(Task input)
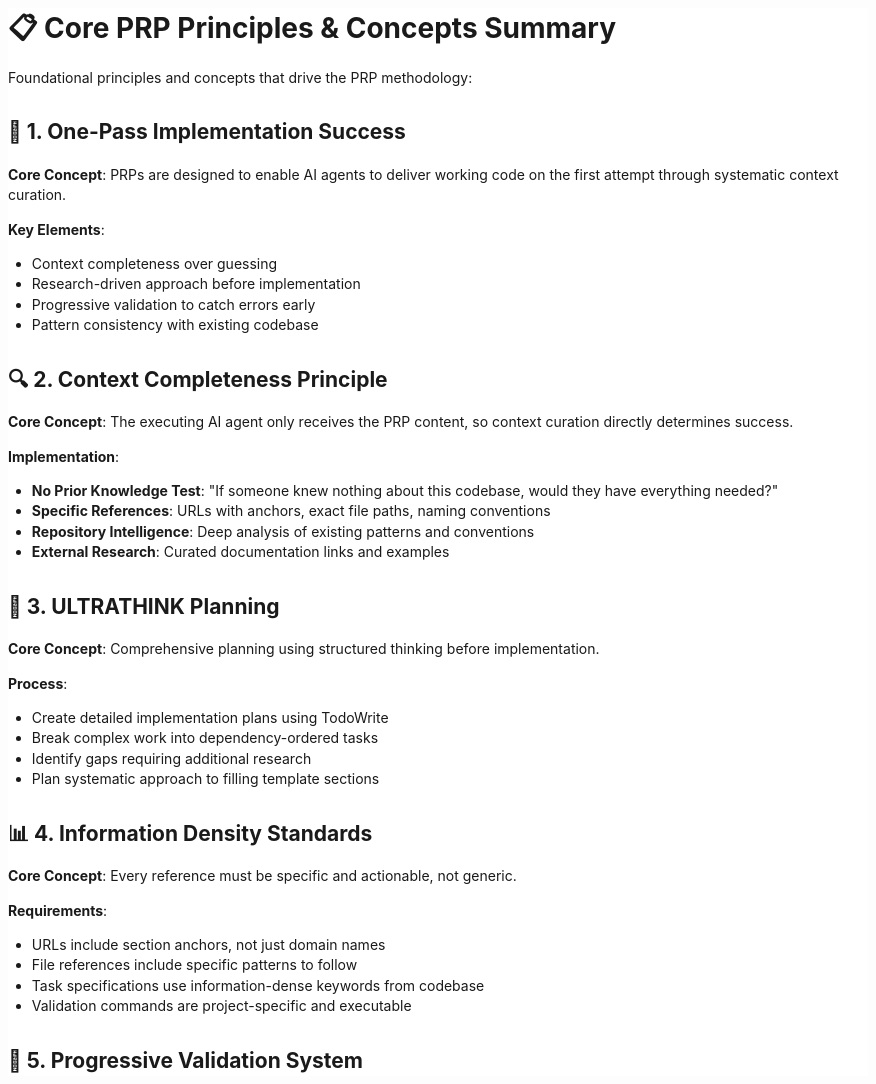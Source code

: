 # 📋 **Core PRP Principles & Concepts Summary**

Foundational principles and concepts that drive the PRP methodology:

## **🎯 1. One-Pass Implementation Success**

**Core Concept**: PRPs are designed to enable AI agents to deliver working code on the first attempt through systematic context curation.

**Key Elements**:

- Context completeness over guessing
- Research-driven approach before implementation
- Progressive validation to catch errors early
- Pattern consistency with existing codebase

## **🔍 2. Context Completeness Principle**

**Core Concept**: The executing AI agent only receives the PRP content, so context curation directly determines success.

**Implementation**:

- **No Prior Knowledge Test**: "If someone knew nothing about this codebase, would they have everything needed?"
- **Specific References**: URLs with anchors, exact file paths, naming conventions
- **Repository Intelligence**: Deep analysis of existing patterns and conventions
- **External Research**: Curated documentation links and examples

## **🧠 3. ULTRATHINK Planning**

**Core Concept**: Comprehensive planning using structured thinking before implementation.

**Process**:

- Create detailed implementation plans using TodoWrite
- Break complex work into dependency-ordered tasks
- Identify gaps requiring additional research
- Plan systematic approach to filling template sections

## **📊 4. Information Density Standards**

**Core Concept**: Every reference must be specific and actionable, not generic.

**Requirements**:

- URLs include section anchors, not just domain names
- File references include specific patterns to follow
- Task specifications use information-dense keywords from codebase
- Validation commands are project-specific and executable

## **🔬 5. Progressive Validation System**
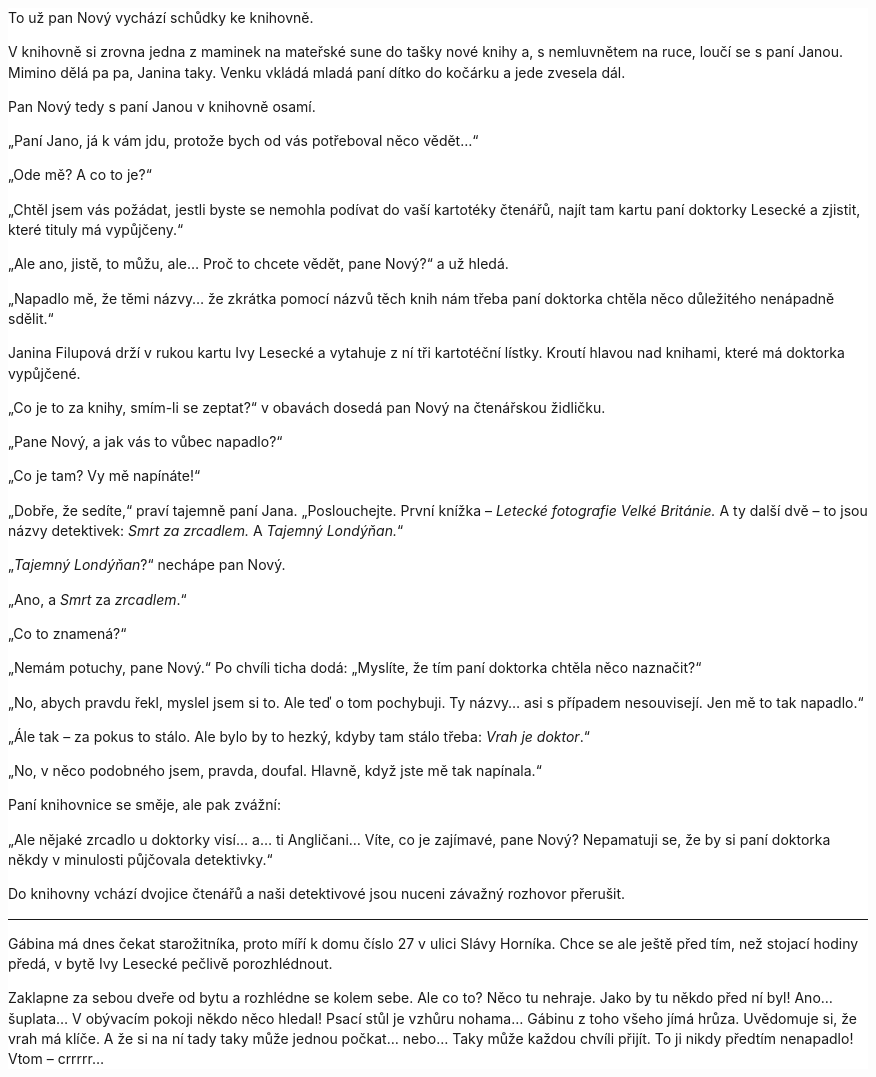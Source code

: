 To už pan Nový vychází schůdky ke knihovně.

V knihovně si zrovna jedna z maminek na mateřské sune do tašky nové knihy a, s nemluvnětem na ruce, loučí se s paní Janou. Mimino dělá pa pa, Janina taky. Venku vkládá mladá paní dítko do kočárku a jede zvesela dál.

Pan Nový tedy s paní Janou v knihovně osamí.

„Paní Jano, já k vám jdu, protože bych od vás potřeboval něco vědět…“

„Ode mě? A co to je?“

„Chtěl jsem vás požádat, jestli byste se nemohla podívat do vaší kartotéky čtenářů, najít tam kartu paní doktorky Lesecké a zjistit, které tituly má vypůjčeny.“

„Ale ano, jistě, to můžu, ale… Proč to chcete vědět, pane Nový?“ a už hledá.

„Napadlo mě, že těmi názvy… že zkrátka pomocí názvů těch knih nám třeba paní doktorka chtěla něco důležitého nenápadně sdělit.“

Janina Filupová drží v rukou kartu Ivy Lesecké a vytahuje z ní tři kartotéční lístky. Kroutí hlavou nad knihami, které má doktorka vypůjčené.

„Co je to za knihy, smím-li se zeptat?“ v obavách dosedá pan Nový na čtenářskou židličku.

„Pane Nový, a jak vás to vůbec napadlo?“

„Co je tam? Vy mě napínáte!“

„Dobře, že sedíte,“ praví tajemně paní Jana. „Poslouchejte. První knížka – _Letecké fotografie Velké Británie._ A ty další dvě – to jsou názvy detektivek: _Smrt za zrcadlem._ A _Tajemný Londýňan._“

„_Tajemný Londýňan_?“ nechápe pan Nový.

„Ano, a _Smrt_ za _zrcadlem_.“

„Co to znamená?“

„Nemám potuchy, pane Nový.“ Po chvíli ticha dodá: „Myslíte, že tím paní doktorka chtěla něco naznačit?“

„No, abych pravdu řekl, myslel jsem si to. Ale teď o tom pochybuji. Ty názvy… asi s případem nesouvisejí. Jen mě to tak napadlo.“

„Ále tak – za pokus to stálo. Ale bylo by to hezký, kdyby tam stálo třeba: _Vrah je doktor_.“

„No, v něco podobného jsem, pravda, doufal. Hlavně, když jste mě tak napínala.“

Paní knihovnice se směje, ale pak zvážní:

„Ale nějaké zrcadlo u doktorky visí… a… ti Angličani… Víte, co je zajímavé, pane Nový? Nepamatuji se, že by si paní doktorka někdy v minulosti půjčovala detektivky.“

Do knihovny vchází dvojice čtenářů a naši detektivové jsou nuceni závažný rozhovor přerušit.

* * *

Gábina má dnes čekat starožitníka, proto míří k domu číslo 27 v ulici Slávy Horníka. Chce se ale ještě před tím, než stojací hodiny předá, v bytě Ivy Lesecké pečlivě porozhlédnout.

Zaklapne za sebou dveře od bytu a rozhlédne se kolem sebe. Ale co to? Něco tu nehraje. Jako by tu někdo před ní byl! Ano… šuplata… V obývacím pokoji někdo něco hledal! Psací stůl je vzhůru nohama… Gábinu z toho všeho jímá hrůza. Uvědomuje si, že vrah má klíče. A že si na ní tady taky může jednou počkat… nebo… Taky může každou chvíli přijít. To ji nikdy předtím nenapadlo! Vtom – crrrrr…
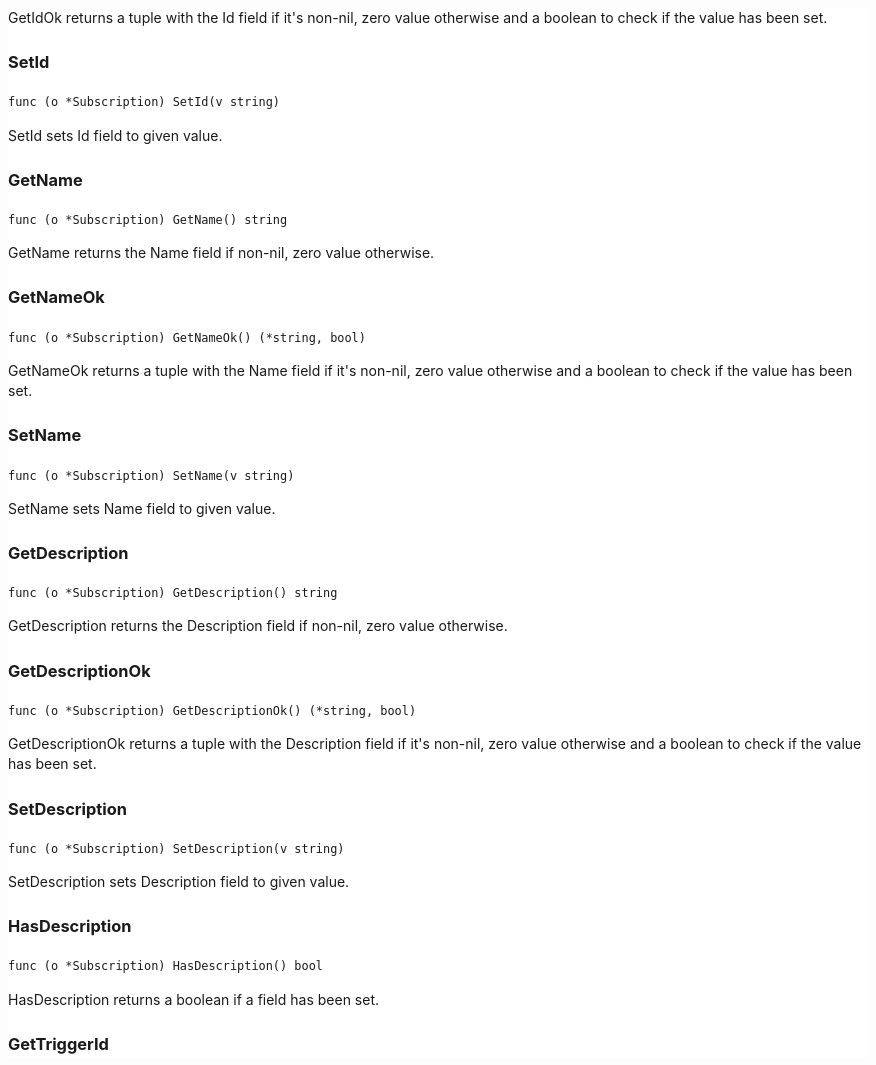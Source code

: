 GetIdOk returns a tuple with the Id field if it's non-nil, zero value otherwise
and a boolean to check if the value has been set.

### SetId

`func (o *Subscription) SetId(v string)`

SetId sets Id field to given value.


### GetName

`func (o *Subscription) GetName() string`

GetName returns the Name field if non-nil, zero value otherwise.

### GetNameOk

`func (o *Subscription) GetNameOk() (*string, bool)`

GetNameOk returns a tuple with the Name field if it's non-nil, zero value otherwise
and a boolean to check if the value has been set.

### SetName

`func (o *Subscription) SetName(v string)`

SetName sets Name field to given value.


### GetDescription

`func (o *Subscription) GetDescription() string`

GetDescription returns the Description field if non-nil, zero value otherwise.

### GetDescriptionOk

`func (o *Subscription) GetDescriptionOk() (*string, bool)`

GetDescriptionOk returns a tuple with the Description field if it's non-nil, zero value otherwise
and a boolean to check if the value has been set.

### SetDescription

`func (o *Subscription) SetDescription(v string)`

SetDescription sets Description field to given value.

### HasDescription

`func (o *Subscription) HasDescription() bool`

HasDescription returns a boolean if a field has been set.

### GetTriggerId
(End Task input)
### Problem
In your reply, every line of the material should appear exactly as written, and no picture should.

### Reply to the task
Source code

: # 📋 **Core PRP Principles & Concepts Summary**

Foundational principles and concepts that drive the PRP methodology:

## **🎯 1. One-Pass Implementation Success**

**Core Concept**: PRPs are designed to enable AI agents to deliver working code on the first attempt through systematic context curation.

**Key Elements**:

- Context completeness over guessing
- Research-driven approach before implementation
- Progressive validation to catch errors early
- Pattern consistency with existing codebase

## **🔍 2. Context Completeness Principle**

**Core Concept**: The executing AI agent only receives the PRP content, so context curation directly determines success.

**Implementation**:

- **No Prior Knowledge Test**: "If someone knew nothing about this codebase, would they have everything needed?"
- **Specific References**: URLs with anchors, exact file paths, naming conventions
- **Repository Intelligence**: Deep analysis of existing patterns and conventions
- **External Research**: Curated documentation links and examples

## **🧠 3. ULTRATHINK Planning**

**Core Concept**: Comprehensive planning using structured thinking before implementation.

**Process**:

- Create detailed implementation plans using TodoWrite
- Break complex work into dependency-ordered tasks
- Identify gaps requiring additional research
- Plan systematic approach to filling template sections

## **📊 4. Information Density Standards**

**Core Concept**: Every reference must be specific and actionable, not generic.

**Requirements**:

- URLs include section anchors, not just domain names
- File references include specific patterns to follow
- Task specifications use information-dense keywords from codebase
- Validation commands are project-specific and executable

## **🔬 5. Progressive Validation System**
Source code

: To už pan Nový vychází schůdky ke knihovně.

V knihovně si zrovna jedna z maminek na mateřské sune do tašky nové knihy a, s nemluvnětem na ruce, loučí se s paní Janou. Mimino dělá pa pa, Janina taky. Venku vkládá mladá paní dítko do kočárku a jede zvesela dál.

Pan Nový tedy s paní Janou v knihovně osamí.

„Paní Jano, já k vám jdu, protože bych od vás potřeboval něco vědět…“

„Ode mě? A co to je?“

„Chtěl jsem vás požádat, jestli byste se nemohla podívat do vaší kartotéky čtenářů, najít tam kartu paní doktorky Lesecké a zjistit, které tituly má vypůjčeny.“

„Ale ano, jistě, to můžu, ale… Proč to chcete vědět, pane Nový?“ a už hledá.

„Napadlo mě, že těmi názvy… že zkrátka pomocí názvů těch knih nám třeba paní doktorka chtěla něco důležitého nenápadně sdělit.“

Janina Filupová drží v rukou kartu Ivy Lesecké a vytahuje z ní tři kartotéční lístky. Kroutí hlavou nad knihami, které má doktorka vypůjčené.

„Co je to za knihy, smím-li se zeptat?“ v obavách dosedá pan Nový na čtenářskou židličku.

„Pane Nový, a jak vás to vůbec napadlo?“

„Co je tam? Vy mě napínáte!“

„Dobře, že sedíte,“ praví tajemně paní Jana. „Poslouchejte. První knížka – _Letecké fotografie Velké Británie._ A ty další dvě – to jsou názvy detektivek: _Smrt za zrcadlem._ A _Tajemný Londýňan._“

„_Tajemný Londýňan_?“ nechápe pan Nový.

„Ano, a _Smrt_ za _zrcadlem_.“

„Co to znamená?“

„Nemám potuchy, pane Nový.“ Po chvíli ticha dodá: „Myslíte, že tím paní doktorka chtěla něco naznačit?“

„No, abych pravdu řekl, myslel jsem si to. Ale teď o tom pochybuji. Ty názvy… asi s případem nesouvisejí. Jen mě to tak napadlo.“

„Ále tak – za pokus to stálo. Ale bylo by to hezký, kdyby tam stálo třeba: _Vrah je doktor_.“

„No, v něco podobného jsem, pravda, doufal. Hlavně, když jste mě tak napínala.“

Paní knihovnice se směje, ale pak zvážní:

„Ale nějaké zrcadlo u doktorky visí… a… ti Angličani… Víte, co je zajímavé, pane Nový? Nepamatuji se, že by si paní doktorka někdy v minulosti půjčovala detektivky.“

Do knihovny vchází dvojice čtenářů a naši detektivové jsou nuceni závažný rozhovor přerušit.

* * *

Gábina má dnes čekat starožitníka, proto míří k domu číslo 27 v ulici Slávy Horníka. Chce se ale ještě před tím, než stojací hodiny předá, v bytě Ivy Lesecké pečlivě porozhlédnout.

Zaklapne za sebou dveře od bytu a rozhlédne se kolem sebe. Ale co to? Něco tu nehraje. Jako by tu někdo před ní byl! Ano… šuplata… V obývacím pokoji někdo něco hledal! Psací stůl je vzhůru nohama… Gábinu z toho všeho jímá hrůza. Uvědomuje si, že vrah má klíče. A že si na ní tady taky může jednou počkat… nebo… Taky může každou chvíli přijít. To ji nikdy předtím nenapadlo! Vtom – crrrrr…
Source code

: GetIdOk returns a tuple with the Id field if it's non-nil, zero value otherwise
and a boolean to check if the value has been set.

### SetId

`func (o *Subscription) SetId(v string)`

SetId sets Id field to given value.


### GetName

`func (o *Subscription) GetName() string`

GetName returns the Name field if non-nil, zero value otherwise.

### GetNameOk

`func (o *Subscription) GetNameOk() (*string, bool)`

GetNameOk returns a tuple with the Name field if it's non-nil, zero value otherwise
and a boolean to check if the value has been set.

### SetName

`func (o *Subscription) SetName(v string)`

SetName sets Name field to given value.


### GetDescription

`func (o *Subscription) GetDescription() string`

GetDescription returns the Description field if non-nil, zero value otherwise.

### GetDescriptionOk

`func (o *Subscription) GetDescriptionOk() (*string, bool)`

GetDescriptionOk returns a tuple with the Description field if it's non-nil, zero value otherwise
and a boolean to check if the value has been set.

### SetDescription

`func (o *Subscription) SetDescription(v string)`

SetDescription sets Description field to given value.

### HasDescription

`func (o *Subscription) HasDescription() bool`

HasDescription returns a boolean if a field has been set.

### GetTriggerId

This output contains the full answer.